1 Het geding in feitelijke instanties
Voor het verloop van het geding in feitelijke instanties verwijst de Hoge Raad naar:
a. de beschikkingen in de zaken C/08/189513/JE RK 16-1306 en C/08/189181/JE RK 16-1245 van de rechtbank Overijssel van respectievelijk 12 september 2016 en 17 oktober 2016;
b. de beschikkingen in de zaak 200.206.347/01 van het gerechtshof Arnhem-Leeuwarden van 4 april 2017 en 22 augustus 2017.
De beschikkingen van het hof zijn aan deze beschikking gehecht.
2 Het geding in cassatie
Tegen de beschikking van het hof van 22 augustus 2017 heeft de moeder beroep in cassatie ingesteld. Het cassatierekest is aan deze beschikking gehecht en maakt daarvan deel uit. De GI en de vader hebben geen verweerschrift ingediend. De conclusie van de Advocaat-Generaal M.L.C.C. Lückers strekt tot verwerping van het cassatieberoep De advocaat van de moeder heeft bij brief van 4 mei 2018 op die conclusie gereageerd.

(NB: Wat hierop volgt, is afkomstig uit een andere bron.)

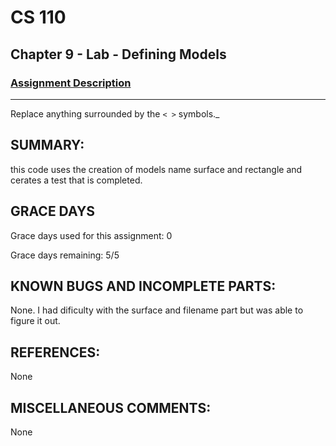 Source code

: # CS 110
## Chapter 9 - Lab - Defining Models

### [Assignment Description](https://docs.google.com/document/d/15DfkIaMl1zTHGfpNH6NFQGl9UYp_GamYK79O8CZCddc/edit?usp=sharing)

***
Replace anything surrounded by the `< >` symbols._

## SUMMARY:
 this code uses the creation of models name surface and rectangle and cerates a test that is completed. 

## GRACE DAYS
Grace days used for this assignment: 0

Grace days remaining: 5/5

## KNOWN BUGS AND INCOMPLETE PARTS:
None. I had dificulty with the surface and filename part but was able to figure it out. 
## REFERENCES:
None

## MISCELLANEOUS COMMENTS:
None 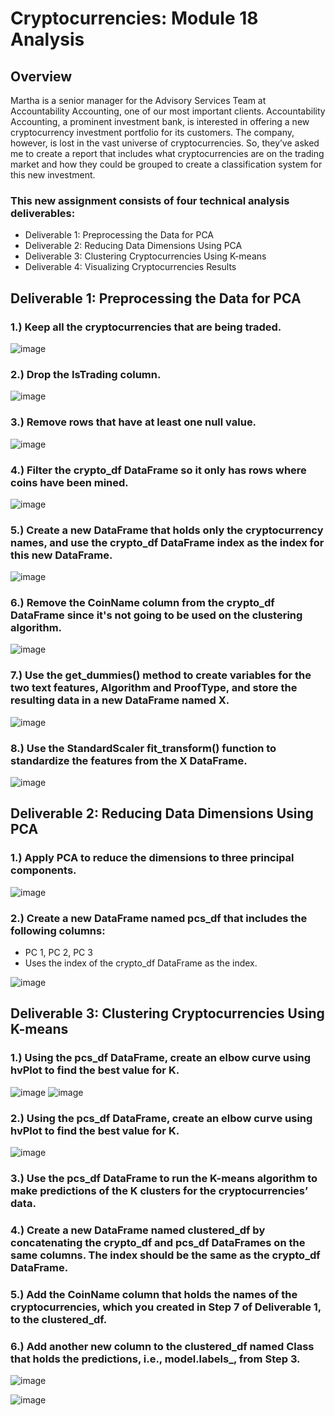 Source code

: # Cryptocurrencies: Module 18 Analysis

## Overview
Martha is a senior manager for the Advisory Services Team at Accountability Accounting, one of our most important clients. Accountability Accounting, a prominent investment bank, is interested in offering a new cryptocurrency investment portfolio for its customers. The company, however, is lost in the vast universe of cryptocurrencies. So, they’ve asked me to create a report that includes what cryptocurrencies are on the trading market and how they could be grouped to create a classification system for this new investment.

### This new assignment consists of four technical analysis deliverables:
* Deliverable 1: Preprocessing the Data for PCA
* Deliverable 2: Reducing Data Dimensions Using PCA
* Deliverable 3: Clustering Cryptocurrencies Using K-means
* Deliverable 4: Visualizing Cryptocurrencies Results

## Deliverable 1: Preprocessing the Data for PCA

### 1.) Keep all the cryptocurrencies that are being traded.

![image](https://user-images.githubusercontent.com/87340105/155916194-4c4e8881-f2be-4f51-b81c-7fc70cda7c29.png)

### 2.) Drop the IsTrading column.

![image](https://user-images.githubusercontent.com/87340105/155916288-75c08e35-fe8d-41eb-86f6-8b8c32c74be8.png)

### 3.) Remove rows that have at least one null value.

![image](https://user-images.githubusercontent.com/87340105/155916259-ac6db97d-d916-48b6-81a4-e2a8ae07a551.png)

### 4.) Filter the crypto_df DataFrame so it only has rows where coins have been mined.

![image](https://user-images.githubusercontent.com/87340105/155916354-967df177-64ce-4dab-82e6-80fc67af95da.png)

### 5.) Create a new DataFrame that holds only the cryptocurrency names, and use the crypto_df DataFrame index as the index for this new DataFrame.

![image](https://user-images.githubusercontent.com/87340105/155916375-b2c44097-28c4-4822-9cc9-bb9386422265.png)

### 6.) Remove the CoinName column from the crypto_df DataFrame since it's not going to be used on the clustering algorithm.

![image](https://user-images.githubusercontent.com/87340105/155916405-5ffe2b08-60c2-42de-b02e-fa95a59518ab.png)

### 7.) Use the get_dummies() method to create variables for the two text features, Algorithm and ProofType, and store the resulting data in a new DataFrame named X.

![image](https://user-images.githubusercontent.com/87340105/155916698-865d3a76-dc56-4524-861c-7860d06467cb.png)

### 8.) Use the StandardScaler fit_transform() function to standardize the features from the X DataFrame.

![image](https://user-images.githubusercontent.com/87340105/155916725-807ac384-32f2-478c-8181-27519d527686.png)

## Deliverable 2: Reducing Data Dimensions Using PCA

### 1.) Apply PCA to reduce the dimensions to three principal components.

![image](https://user-images.githubusercontent.com/87340105/155916862-cebaf284-fe41-40ef-8084-c15c8f2d480e.png)

### 2.) Create a new DataFrame named pcs_df that includes the following columns:
* PC 1, PC 2, PC 3
* Uses the index of the crypto_df DataFrame as the index.

![image](https://user-images.githubusercontent.com/87340105/155916962-9f16359a-4627-44f4-97ca-1d95906fb4ab.png)

## Deliverable 3: Clustering Cryptocurrencies Using K-means

### 1.) Using the pcs_df DataFrame, create an elbow curve using hvPlot to find the best value for K.

![image](https://user-images.githubusercontent.com/87340105/155917469-9fe870d2-fd73-4d6a-a3d4-67bfa94f3d13.png)
![image](https://user-images.githubusercontent.com/87340105/155917517-4e668761-176a-4207-9a1e-52190a0504b4.png)

### 2.) Using the pcs_df DataFrame, create an elbow curve using hvPlot to find the best value for K.

![image](https://user-images.githubusercontent.com/87340105/155917336-5105c259-3be8-4768-ad19-7f37bdfda347.png)

### 3.) Use the pcs_df DataFrame to run the K-means algorithm to make predictions of the K clusters for the cryptocurrencies’ data.
### 4.) Create a new DataFrame named clustered_df by concatenating the crypto_df and pcs_df DataFrames on the same columns. The index should be the same as the crypto_df DataFrame.
### 5.) Add the CoinName column that holds the names of the cryptocurrencies, which you created in Step 7 of Deliverable 1, to the clustered_df.
### 6.) Add another new column to the clustered_df named Class that holds the predictions, i.e., model.labels_, from Step 3.

![image](https://user-images.githubusercontent.com/87340105/155917585-a9af00c1-af20-4f2c-a44c-2c2cbea31c70.png)

![image](https://user-images.githubusercontent.com/87340105/155917603-dfbde660-6d87-45a6-95e4-f4d04924c1ab.png)








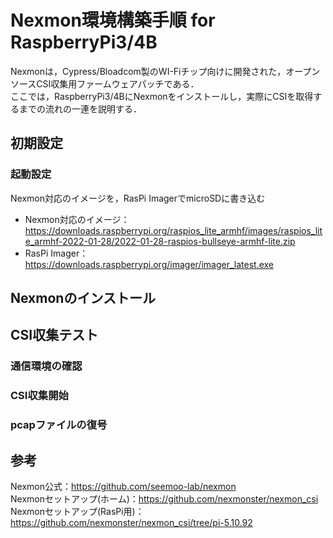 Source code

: # Nexmon環境構築手順 for RaspberryPi3/4B
Nexmonは，Cypress/Bloadcom製のWI-Fiチップ向けに開発された，オープンソースCSI収集用ファームウェアパッチである．  
ここでは，RaspberryPi3/4BにNexmonをインストールし，実際にCSIを取得するまでの流れの一連を説明する． 

## 初期設定
### 起動設定
Nexmon対応のイメージを，RasPi ImagerでmicroSDに書き込む  
- Nexmon対応のイメージ：https://downloads.raspberrypi.org/raspios_lite_armhf/images/raspios_lite_armhf-2022-01-28/2022-01-28-raspios-bullseye-armhf-lite.zip
- RasPi Imager：https://downloads.raspberrypi.org/imager/imager_latest.exe


## Nexmonのインストール

## CSI収集テスト
### 通信環境の確認

### CSI収集開始

### pcapファイルの復号

## 参考
Nexmon公式：https://github.com/seemoo-lab/nexmon  
Nexmonセットアップ(ホーム)：https://github.com/nexmonster/nexmon_csi  
Nexmonセットアップ(RasPi用)：https://github.com/nexmonster/nexmon_csi/tree/pi-5.10.92  

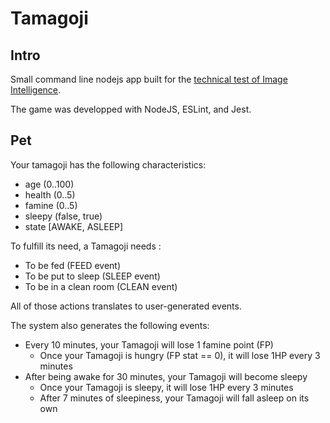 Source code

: # Tamagoji

## Intro 

Small command line nodejs app built for the [technical test of Image Intelligence](https://gist.github.com/davidvuong/90f8ac0916dd3e14fad014bc814614ff).

The game was developped with NodeJS, ESLint, and Jest.

## Pet

Your tamagoji has the following characteristics:

* age (0..100)
* health (0..5)
* famine (0..5)
* sleepy (false, true)
* state [AWAKE, ASLEEP]

To fulfill its need, a Tamagoji needs :

* To be fed (FEED event)
* To be put to sleep (SLEEP event)
* To be in a clean room (CLEAN event)

All of those actions translates to user-generated events.

The system also generates the following events: 

* Every 10 minutes, your Tamagoji will lose 1 famine point (FP)
     * Once your Tamagoji is hungry (FP stat == 0), it will lose 1HP every 3 minutes
* After being awake for 30 minutes, your Tamagoji will become sleepy
     * Once your Tamagoji is sleepy, it will lose 1HP every 3 minutes
     * After 7 minutes of sleepiness, your Tamagoji will fall asleep on its own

3 Beoordeling van het middel
De in het middel aangevoerde klachten kunnen niet tot cassatie leiden. Dit behoeft, gezien art. 81 lid 1 RO, geen nadere motivering nu de klachten niet nopen tot beantwoording van rechtsvragen in het belang van de rechtseenheid of de rechtsontwikkeling.
4 Beslissing
De Hoge Raad verwerpt het beroep.
Deze beschikking is gegeven door de raadsheren A.M.J. van Buchem-Spapens, als voorzitter, A.H.T. Heisterkamp en H.M. Wattendorff, en in het openbaar uitgesproken door de raadsheer T.H. Tanja-van den Broek op 29 juni 2018.